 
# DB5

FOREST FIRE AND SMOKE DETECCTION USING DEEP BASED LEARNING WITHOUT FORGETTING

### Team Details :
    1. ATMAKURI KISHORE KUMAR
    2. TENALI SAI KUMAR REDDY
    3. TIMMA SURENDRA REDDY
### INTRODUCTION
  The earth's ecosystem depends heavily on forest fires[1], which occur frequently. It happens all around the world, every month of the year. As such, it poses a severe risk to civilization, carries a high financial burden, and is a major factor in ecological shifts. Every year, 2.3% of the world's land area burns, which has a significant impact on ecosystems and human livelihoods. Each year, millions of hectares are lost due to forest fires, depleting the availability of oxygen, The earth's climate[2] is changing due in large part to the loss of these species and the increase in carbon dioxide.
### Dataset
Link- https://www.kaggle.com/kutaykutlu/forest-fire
==*==
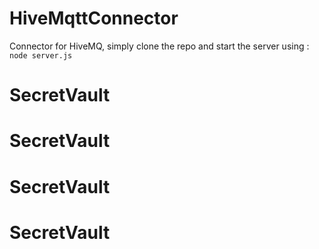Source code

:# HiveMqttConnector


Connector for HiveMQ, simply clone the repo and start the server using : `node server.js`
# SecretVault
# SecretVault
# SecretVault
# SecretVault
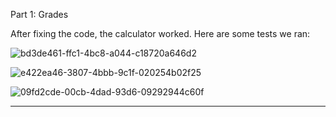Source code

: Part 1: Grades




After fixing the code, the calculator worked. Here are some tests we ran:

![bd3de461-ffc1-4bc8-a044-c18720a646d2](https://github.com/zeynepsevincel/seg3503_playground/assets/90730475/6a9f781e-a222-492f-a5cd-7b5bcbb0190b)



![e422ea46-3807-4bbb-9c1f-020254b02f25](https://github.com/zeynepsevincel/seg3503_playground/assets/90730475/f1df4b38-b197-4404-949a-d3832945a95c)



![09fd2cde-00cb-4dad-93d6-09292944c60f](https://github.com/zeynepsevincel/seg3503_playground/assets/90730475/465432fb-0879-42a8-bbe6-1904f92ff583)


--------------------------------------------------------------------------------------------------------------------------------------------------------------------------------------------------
==*==
* TASK REQUIREMENTS:
Copy the lines above exactly. Start with the line containing "3. TIMMA SURENDRA REDDY", end with the line containing "Link- https://www.kaggle.com/kutaykutlu/forest-fire", and include both.

* SOLUTION FOR THIS EXERCISE:
    3. TIMMA SURENDRA REDDY
### INTRODUCTION
  The earth's ecosystem depends heavily on forest fires[1], which occur frequently. It happens all around the world, every month of the year. As such, it poses a severe risk to civilization, carries a high financial burden, and is a major factor in ecological shifts. Every year, 2.3% of the world's land area burns, which has a significant impact on ecosystems and human livelihoods. Each year, millions of hectares are lost due to forest fires, depleting the availability of oxygen, The earth's climate[2] is changing due in large part to the loss of these species and the increase in carbon dioxide.
### Dataset
Link- https://www.kaggle.com/kutaykutlu/forest-fire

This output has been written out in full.